Saturday, November 29, 2008

The Wal-Mart Kool-aid

To see The Who. To see the Rolling Stones. To get a deal on DVDs. All stupid reasons to kill. And nobody makes that choice. But you push because the person in front of you is moving and you're sure it's not fast enough. And you have no idea that you're all pushing against one person. That you're pushing 4 people whose feet are about to step on a neck. You don't know. And so people die.

But mobs are not responsible for logistics. They can't be so they shouldn't be. They trust that someone else has it all figured out. Someone who has worked their way to the top of the Wal-Mart morning shift.

The stupidest thing about all this is that in our nation full of mindless action, people are in such a rush to go out and spend more money than we have to. Please let me spend. Please. That stupidity is the individual's responsibility. The material gotten in exchange becomes the only measure of success. Material that usually isn't wanted, isn't requested, isn't kept, certainly isn't needed.

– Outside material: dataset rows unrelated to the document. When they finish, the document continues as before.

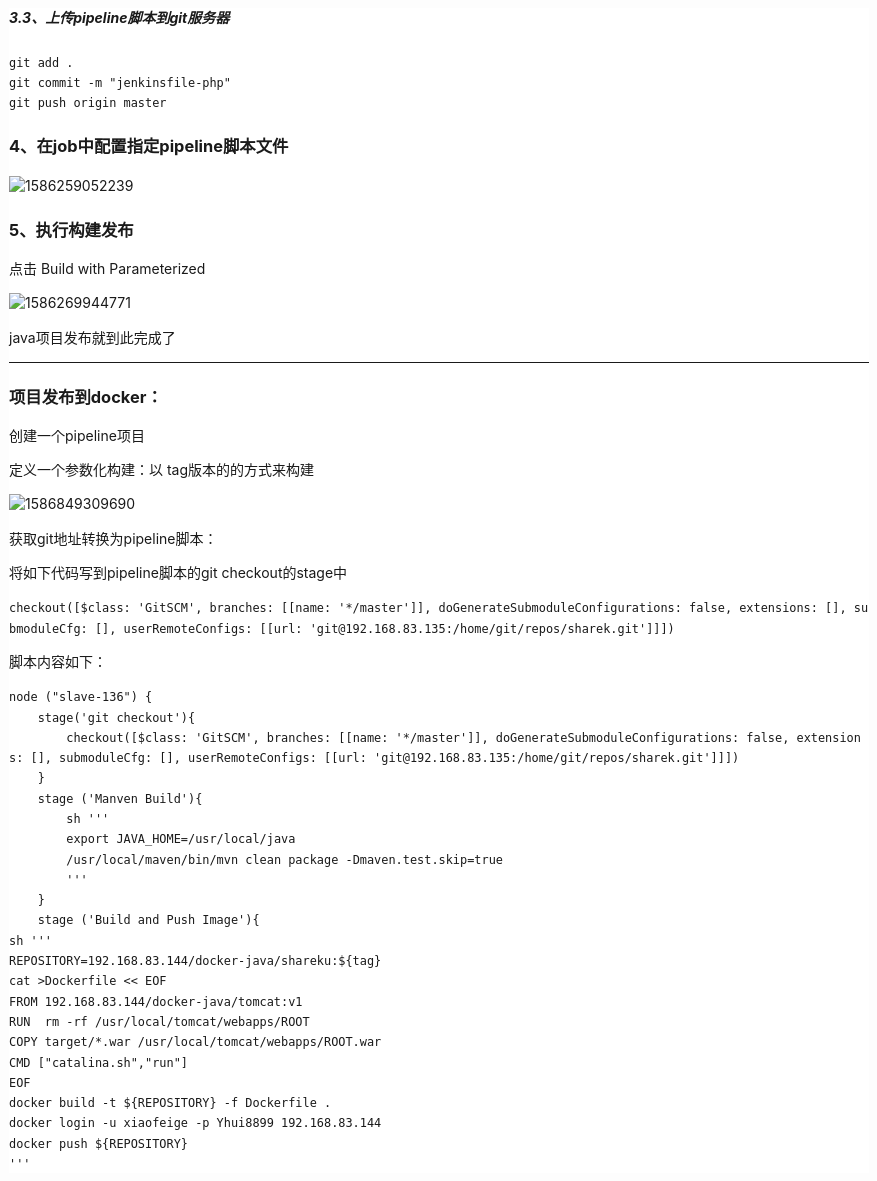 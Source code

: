 ##### 3.3、上传pipeline脚本到git服务器

```
git add .
git commit -m "jenkinsfile-php"
git push origin master
```

### 4、在job中配置指定pipeline脚本文件

![1586259052239](https://note.youdao.com/yws/api/personal/file/78D4CF3856E3451B96E8AF2D6A0BB973?method=download&shareKey=538acbd17b6249b46ef3b6a6c3bde9aa)

### 5、执行构建发布

点击 Build with Parameterized

![1586269944771](https://note.youdao.com/yws/api/personal/file/3587C39A9E7A4DB99384DB06B0C72E4B?method=download&shareKey=538acbd17b6249b46ef3b6a6c3bde9aa)

java项目发布就到此完成了

-------------

### 项目发布到docker：

创建一个pipeline项目

定义一个参数化构建：以 tag版本的的方式来构建

![1586849309690](https://note.youdao.com/yws/api/personal/file/7300BFBD3A1648B299E49E942875645E?method=download&shareKey=538acbd17b6249b46ef3b6a6c3bde9aa)

获取git地址转换为pipeline脚本：

将如下代码写到pipeline脚本的git checkout的stage中

```
checkout([$class: 'GitSCM', branches: [[name: '*/master']], doGenerateSubmoduleConfigurations: false, extensions: [], submoduleCfg: [], userRemoteConfigs: [[url: 'git@192.168.83.135:/home/git/repos/sharek.git']]])
```

脚本内容如下：

```
node ("slave-136") {
	stage('git checkout'){
		checkout([$class: 'GitSCM', branches: [[name: '*/master']], doGenerateSubmoduleConfigurations: false, extensions: [], submoduleCfg: [], userRemoteConfigs: [[url: 'git@192.168.83.135:/home/git/repos/sharek.git']]])
	}
	stage ('Manven Build'){
		sh '''
		export JAVA_HOME=/usr/local/java
		/usr/local/maven/bin/mvn clean package -Dmaven.test.skip=true
		'''
	}
	stage ('Build and Push Image'){
sh ''' 
REPOSITORY=192.168.83.144/docker-java/shareku:${tag}
cat >Dockerfile << EOF
FROM 192.168.83.144/docker-java/tomcat:v1
RUN  rm -rf /usr/local/tomcat/webapps/ROOT
COPY target/*.war /usr/local/tomcat/webapps/ROOT.war
CMD ["catalina.sh","run"]
EOF
docker build -t ${REPOSITORY} -f Dockerfile .
docker login -u xiaofeige -p Yhui8899 192.168.83.144
docker push ${REPOSITORY}
'''
```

My wife likes to defend a lot of her purchases by saying that without them she wouldn't have gotten the great deal. And when I protest against what is valued by that logic she hears me and understands me. She really does. Because we respect and admire each other. And we both think about our values and the actions they lead to.

But society doesn't listen. And mobs eventually act like the stupidest person in the lot. We're sick.


The Ridger, FCD said...

"But you push because the person in front of you is moving and you're sure it's not fast enough."

Or because the people behind you are pushing you (because they don't want to miss out) and you're afraid to fall...

Still a stupid reason to kill.

Casey said...

True, Ridger, but not pushing the person in front of you because you're not afraid to die would be martyriffic.

This is a depressing story, isn't it? I think I'm more upset by the fact that there hardly seems to exist a "counter-culture" in America anymore. It's only the poorest of our poor and a few tight-pursed precautionists who aren't involved in the get-spend cycle.

Lately I've been watching all of these Matthew Perry romantic comedies (I recommend Numb if you want to see a movie about me) where Perry's character starts out unhappy and playing by the rules and then finds true happiness (i.e., love) by quitting the rat race. I'm not ashamed to say that this narrative really appeals to me, and really makes my "heart" twitter like it's supposed to.

But then I turn to Gretchen and say, "Let's quit academia and go open up a booth at the Charleston market selling knick-knacks." And she gives me the evil eye...

Or I'm reminded of my freshmen (and many of my peers in graduate school) who read Thoreau and finally decided, "Yeah, yeah yeah... 'simplify' sounds good on paper -- but what I really want is one of those colorful and slim iPods."

So I'm still playing by the rules, like all the other Wal-Mart shoppers.